### Exercise prompt
Copies of all lines containing the string "samples" are needed from the data below.

### Collected data entries
⁂

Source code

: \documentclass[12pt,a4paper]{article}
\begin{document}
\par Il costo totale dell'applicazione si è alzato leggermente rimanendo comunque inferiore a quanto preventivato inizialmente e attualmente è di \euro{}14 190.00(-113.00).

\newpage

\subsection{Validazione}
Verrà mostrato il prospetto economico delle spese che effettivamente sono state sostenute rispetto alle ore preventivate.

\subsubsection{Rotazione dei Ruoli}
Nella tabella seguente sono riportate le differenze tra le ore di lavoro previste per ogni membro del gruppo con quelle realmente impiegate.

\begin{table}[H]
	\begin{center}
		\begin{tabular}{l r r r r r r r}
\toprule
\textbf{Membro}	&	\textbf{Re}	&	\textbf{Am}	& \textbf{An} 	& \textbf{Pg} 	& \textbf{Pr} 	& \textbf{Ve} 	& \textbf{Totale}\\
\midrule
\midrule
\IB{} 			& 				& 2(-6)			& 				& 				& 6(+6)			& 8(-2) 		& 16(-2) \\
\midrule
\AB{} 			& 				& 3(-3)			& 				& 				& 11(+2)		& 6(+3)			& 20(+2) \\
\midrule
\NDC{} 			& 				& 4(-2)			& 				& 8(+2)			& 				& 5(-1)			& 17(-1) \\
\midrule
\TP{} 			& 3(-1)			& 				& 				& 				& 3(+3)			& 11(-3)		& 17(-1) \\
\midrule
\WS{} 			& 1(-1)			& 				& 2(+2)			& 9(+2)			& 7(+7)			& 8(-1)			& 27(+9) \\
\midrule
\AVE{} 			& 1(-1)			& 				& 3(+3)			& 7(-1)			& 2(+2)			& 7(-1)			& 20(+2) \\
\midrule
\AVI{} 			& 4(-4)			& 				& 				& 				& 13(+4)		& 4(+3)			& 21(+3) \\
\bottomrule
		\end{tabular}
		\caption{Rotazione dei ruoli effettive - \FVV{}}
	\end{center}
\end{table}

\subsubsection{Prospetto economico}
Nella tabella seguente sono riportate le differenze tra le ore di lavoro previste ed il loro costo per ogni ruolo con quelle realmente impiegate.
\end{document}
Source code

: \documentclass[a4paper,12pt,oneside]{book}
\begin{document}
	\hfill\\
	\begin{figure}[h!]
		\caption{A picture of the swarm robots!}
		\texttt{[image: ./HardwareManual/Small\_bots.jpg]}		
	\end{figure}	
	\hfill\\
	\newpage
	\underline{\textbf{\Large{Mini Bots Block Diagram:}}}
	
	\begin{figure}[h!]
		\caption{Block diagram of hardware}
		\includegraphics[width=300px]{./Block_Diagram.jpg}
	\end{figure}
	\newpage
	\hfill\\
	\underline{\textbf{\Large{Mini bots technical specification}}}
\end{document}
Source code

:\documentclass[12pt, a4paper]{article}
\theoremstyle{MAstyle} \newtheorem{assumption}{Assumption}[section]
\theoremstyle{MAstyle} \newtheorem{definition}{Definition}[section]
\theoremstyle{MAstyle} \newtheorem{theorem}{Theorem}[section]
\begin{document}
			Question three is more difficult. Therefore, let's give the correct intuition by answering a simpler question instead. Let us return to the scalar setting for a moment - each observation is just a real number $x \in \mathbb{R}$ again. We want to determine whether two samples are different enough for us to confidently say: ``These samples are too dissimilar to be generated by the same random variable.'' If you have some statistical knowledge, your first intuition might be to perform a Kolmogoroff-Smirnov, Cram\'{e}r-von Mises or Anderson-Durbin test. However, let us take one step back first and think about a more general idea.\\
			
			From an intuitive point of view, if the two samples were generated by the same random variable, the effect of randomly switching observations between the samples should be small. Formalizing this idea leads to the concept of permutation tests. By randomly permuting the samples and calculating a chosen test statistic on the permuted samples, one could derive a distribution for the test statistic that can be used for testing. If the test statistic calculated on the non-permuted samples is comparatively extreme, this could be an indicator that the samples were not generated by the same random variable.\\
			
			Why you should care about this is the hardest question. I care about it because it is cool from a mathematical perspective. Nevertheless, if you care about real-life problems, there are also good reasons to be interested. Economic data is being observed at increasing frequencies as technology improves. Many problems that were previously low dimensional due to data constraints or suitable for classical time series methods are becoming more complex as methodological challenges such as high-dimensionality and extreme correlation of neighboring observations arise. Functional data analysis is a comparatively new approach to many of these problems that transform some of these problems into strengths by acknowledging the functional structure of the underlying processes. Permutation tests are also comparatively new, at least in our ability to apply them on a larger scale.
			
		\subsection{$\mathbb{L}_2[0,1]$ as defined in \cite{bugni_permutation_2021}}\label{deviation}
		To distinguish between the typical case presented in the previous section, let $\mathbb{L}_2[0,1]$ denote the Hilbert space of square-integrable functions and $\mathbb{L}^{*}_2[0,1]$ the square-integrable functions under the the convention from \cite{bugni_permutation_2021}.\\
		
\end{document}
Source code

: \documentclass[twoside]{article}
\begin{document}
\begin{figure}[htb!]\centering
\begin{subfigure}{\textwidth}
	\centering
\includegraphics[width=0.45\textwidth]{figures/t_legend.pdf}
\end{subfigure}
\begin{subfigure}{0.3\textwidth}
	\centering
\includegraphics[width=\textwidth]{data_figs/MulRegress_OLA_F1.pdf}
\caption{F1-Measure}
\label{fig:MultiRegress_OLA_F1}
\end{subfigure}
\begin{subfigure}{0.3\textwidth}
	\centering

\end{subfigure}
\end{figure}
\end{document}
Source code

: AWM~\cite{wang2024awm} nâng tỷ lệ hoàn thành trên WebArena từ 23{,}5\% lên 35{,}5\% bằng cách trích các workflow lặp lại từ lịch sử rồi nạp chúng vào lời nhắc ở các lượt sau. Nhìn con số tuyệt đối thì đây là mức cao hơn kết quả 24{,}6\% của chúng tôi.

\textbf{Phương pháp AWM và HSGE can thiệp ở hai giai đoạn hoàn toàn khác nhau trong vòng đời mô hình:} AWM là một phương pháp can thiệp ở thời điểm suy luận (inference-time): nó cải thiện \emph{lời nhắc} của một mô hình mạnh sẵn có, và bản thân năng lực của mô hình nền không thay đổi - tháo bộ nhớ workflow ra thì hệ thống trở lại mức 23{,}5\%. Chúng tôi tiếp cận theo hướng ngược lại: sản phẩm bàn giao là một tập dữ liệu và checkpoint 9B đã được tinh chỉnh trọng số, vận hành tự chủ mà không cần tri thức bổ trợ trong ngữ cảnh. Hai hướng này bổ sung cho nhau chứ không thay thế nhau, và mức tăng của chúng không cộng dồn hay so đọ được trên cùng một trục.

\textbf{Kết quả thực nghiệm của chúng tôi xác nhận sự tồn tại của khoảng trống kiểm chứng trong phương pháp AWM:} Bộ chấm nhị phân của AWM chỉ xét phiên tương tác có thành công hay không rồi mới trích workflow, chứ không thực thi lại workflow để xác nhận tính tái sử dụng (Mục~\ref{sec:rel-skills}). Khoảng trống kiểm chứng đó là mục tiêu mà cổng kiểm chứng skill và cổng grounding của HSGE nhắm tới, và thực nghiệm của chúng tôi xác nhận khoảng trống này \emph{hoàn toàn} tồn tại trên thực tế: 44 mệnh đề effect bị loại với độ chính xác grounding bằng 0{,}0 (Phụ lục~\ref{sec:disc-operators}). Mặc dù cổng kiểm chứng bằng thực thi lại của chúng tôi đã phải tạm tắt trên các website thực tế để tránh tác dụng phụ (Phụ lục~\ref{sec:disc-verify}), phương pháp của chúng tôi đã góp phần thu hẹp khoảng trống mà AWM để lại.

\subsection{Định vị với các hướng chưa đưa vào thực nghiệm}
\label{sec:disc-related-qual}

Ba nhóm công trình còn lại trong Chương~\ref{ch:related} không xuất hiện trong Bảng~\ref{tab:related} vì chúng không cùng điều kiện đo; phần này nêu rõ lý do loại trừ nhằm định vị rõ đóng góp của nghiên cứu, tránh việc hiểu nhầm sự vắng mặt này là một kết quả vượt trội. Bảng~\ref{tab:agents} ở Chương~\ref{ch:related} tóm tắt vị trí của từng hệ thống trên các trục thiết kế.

⁂

### Output for this exercise
			Question three is more difficult. Therefore, let's give the correct intuition by answering a simpler question instead. Let us return to the scalar setting for a moment - each observation is just a real number $x \in \mathbb{R}$ again. We want to determine whether two samples are different enough for us to confidently say: ``These samples are too dissimilar to be generated by the same random variable.'' If you have some statistical knowledge, your first intuition might be to perform a Kolmogoroff-Smirnov, Cram\'{e}r-von Mises or Anderson-Durbin test. However, let us take one step back first and think about a more general idea.\\
			From an intuitive point of view, if the two samples were generated by the same random variable, the effect of randomly switching observations between the samples should be small. Formalizing this idea leads to the concept of permutation tests. By randomly permuting the samples and calculating a chosen test statistic on the permuted samples, one could derive a distribution for the test statistic that can be used for testing. If the test statistic calculated on the non-permuted samples is comparatively extreme, this could be an indicator that the samples were not generated by the same random variable.\\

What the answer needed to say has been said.